Barclays Capital said Apple Inc. (NASDAQ: AAPL) launched new MacBook Pro products on February 24, which boosted the March NPD data. Similarly, the brokerage expects a re-acceleration in May data driven by new iMacs launched on May 3.

NPD US data indicates that Mac units grew 9 percent year-over-year in April following 47 percent year-over-year growth in March and 12 percent year-over-year growth in February with the significant deceleration in Mac sales driven by the timing of the MacBook Pro launch last year (April 13, 2010) driving a tough compare (Mac shipments were up 39 percent year-over-year in April 2010 versus up just 7 percent year-over-year in March 2010).

Note that Apple already launched new MacBook Pro products on February 24, 2011 which boosted the March Mac growth figure. While 9 percent year-over-year growth is well below our estimate for 22.5 percent year-over-year Mac unit growth for calendar second quarter we had expected to see a slowdown in April before a re-acceleration in May driven by new iMacs launched on May 3, 2011, said Ben Reitzes, an analyst at Barclays Capital.

Reitzes said, according to NPD weekly data, Apple saw year-over-year unit growth in Macs of 35 percent year-over-year for the first week of May after a growth of 22 percent year-over-year average over the previous four weeks with only half a week of new iMac sales included.

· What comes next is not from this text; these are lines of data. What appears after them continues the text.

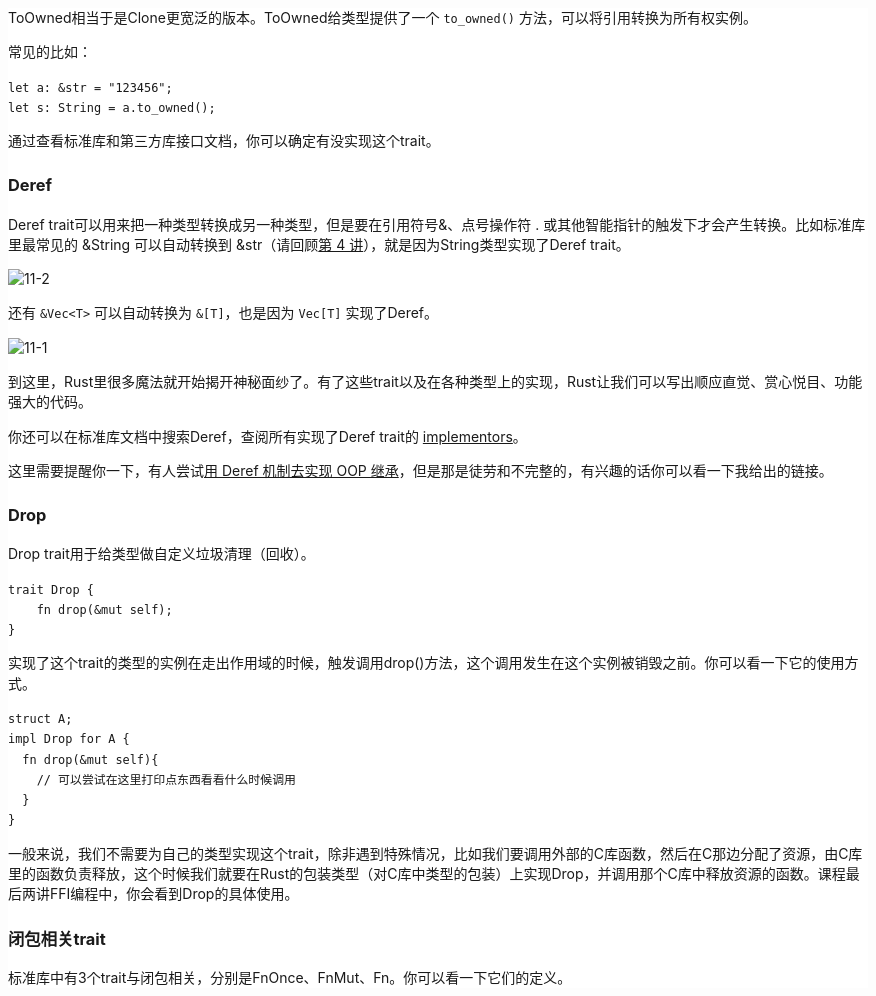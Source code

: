ToOwned相当于是Clone更宽泛的版本。ToOwned给类型提供了一个 `to_owned()` 方法，可以将引用转换为所有权实例。

常见的比如：

```plain
let a: &str = "123456";
let s: String = a.to_owned();
```

通过查看标准库和第三方库接口文档，你可以确定有没实现这个trait。

### Deref

Deref trait可以用来把一种类型转换成另一种类型，但是要在引用符号&amp;、点号操作符 . 或其他智能指针的触发下才会产生转换。比如标准库里最常见的 &amp;String 可以自动转换到 &amp;str（请回顾[第 4 讲](https://time.geekbang.org/column/article/720426)），就是因为String类型实现了Deref trait。

![11-2](https://static001.geekbang.org/resource/image/6e/46/6ec1b4f409fe430b14884d66a9354d46.jpg?wh=1931x981)

还有 `&Vec<T>` 可以自动转换为 `&[T]`，也是因为 `Vec[T]` 实现了Deref。

![11-1](https://static001.geekbang.org/resource/image/80/58/801214ebaf258a873326b7cc047c1b58.jpg?wh=2101x1282)

到这里，Rust里很多魔法就开始揭开神秘面纱了。有了这些trait以及在各种类型上的实现，Rust让我们可以写出顺应直觉、赏心悦目、功能强大的代码。

你还可以在标准库文档中搜索Deref，查阅所有实现了Deref trait的 [implementors](https://doc.rust-lang.org/std/ops/trait.Deref.html#implementors)。

这里需要提醒你一下，有人尝试[用 Deref 机制去实现 OOP 继承](https://github.com/pretzelhammer/rust-blog/blob/master/posts/tour-of-rusts-standard-library-traits.md#deref--derefmut)，但是那是徒劳和不完整的，有兴趣的话你可以看一下我给出的链接。

### Drop

Drop trait用于给类型做自定义垃圾清理（回收）。

```plain
trait Drop {
    fn drop(&mut self);
}
```

实现了这个trait的类型的实例在走出作用域的时候，触发调用drop()方法，这个调用发生在这个实例被销毁之前。你可以看一下它的使用方式。

```plain
struct A;
impl Drop for A {
  fn drop(&mut self){
    // 可以尝试在这里打印点东西看看什么时候调用
  }
}
```

一般来说，我们不需要为自己的类型实现这个trait，除非遇到特殊情况，比如我们要调用外部的C库函数，然后在C那边分配了资源，由C库里的函数负责释放，这个时候我们就要在Rust的包装类型（对C库中类型的包装）上实现Drop，并调用那个C库中释放资源的函数。课程最后两讲FFI编程中，你会看到Drop的具体使用。

### 闭包相关trait

标准库中有3个trait与闭包相关，分别是FnOnce、FnMut、Fn。你可以看一下它们的定义。
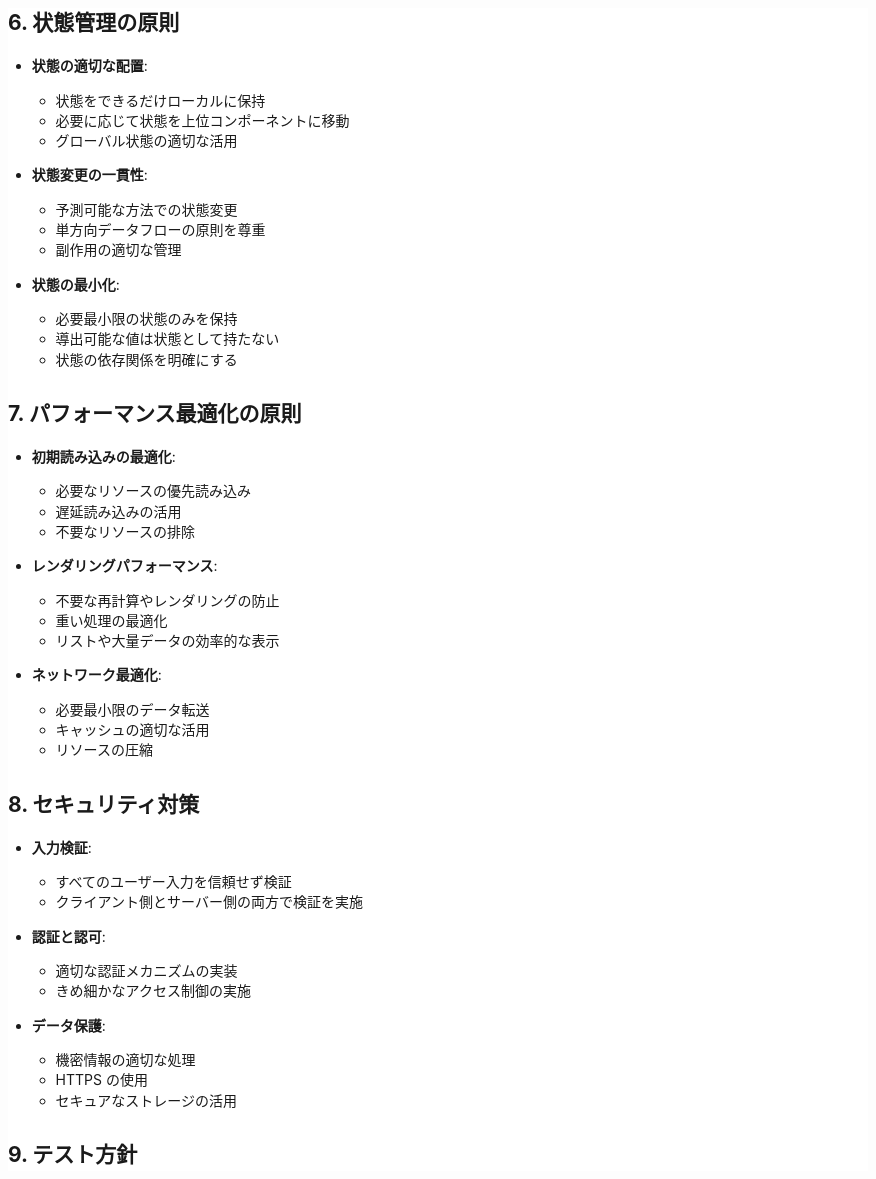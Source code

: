 ## 6. 状態管理の原則

- **状態の適切な配置**:

  - 状態をできるだけローカルに保持
  - 必要に応じて状態を上位コンポーネントに移動
  - グローバル状態の適切な活用

- **状態変更の一貫性**:

  - 予測可能な方法での状態変更
  - 単方向データフローの原則を尊重
  - 副作用の適切な管理

- **状態の最小化**:
  - 必要最小限の状態のみを保持
  - 導出可能な値は状態として持たない
  - 状態の依存関係を明確にする

## 7. パフォーマンス最適化の原則

- **初期読み込みの最適化**:

  - 必要なリソースの優先読み込み
  - 遅延読み込みの活用
  - 不要なリソースの排除

- **レンダリングパフォーマンス**:

  - 不要な再計算やレンダリングの防止
  - 重い処理の最適化
  - リストや大量データの効率的な表示

- **ネットワーク最適化**:
  - 必要最小限のデータ転送
  - キャッシュの適切な活用
  - リソースの圧縮

## 8. セキュリティ対策

- **入力検証**:

  - すべてのユーザー入力を信頼せず検証
  - クライアント側とサーバー側の両方で検証を実施

- **認証と認可**:

  - 適切な認証メカニズムの実装
  - きめ細かなアクセス制御の実施

- **データ保護**:
  - 機密情報の適切な処理
  - HTTPS の使用
  - セキュアなストレージの活用

## 9. テスト方針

Reitzes said NPD monthly data shows Mac average selling prices declined 3 percent year-over-year with an overall Mac average selling price of about $1,400 in April versus just $737 for the average PC. Dollar sales for Macs were up 6 percent year-over-year in April versus market growth of 3 percent.

Apple held 16 percent unit share (up 1 point year-over-year) and 30 percent value share (up 1 point year-over-year) in April. We believe that Apple will continue to gain share in Macs over the long-term even as the iPad grows, said Reitzes.

Reitzes said total PC unit volumes were indicated flat year-over-year for the week of May 1 to May 7 with Mac unit volumes indicated up 35 percent year-over-year. Mac shipments were up just 4 percent last week (Easter Sunday created one less shopping day) with a growth of 22 percent year-over-year average over the previous four weeks.

Reitzes believes the re-acceleration in Mac unit growth this week was driven by the launch of new iMacs on May 3 (Apple desktop units were up 45 percent year-over-year the week of May 1 to May 7 versus down 23 percent year-over-year the week prior). NPD’s weekly data is a small subset of its monthly data; weekly data does include Apple store sales but not sales from Apple.com.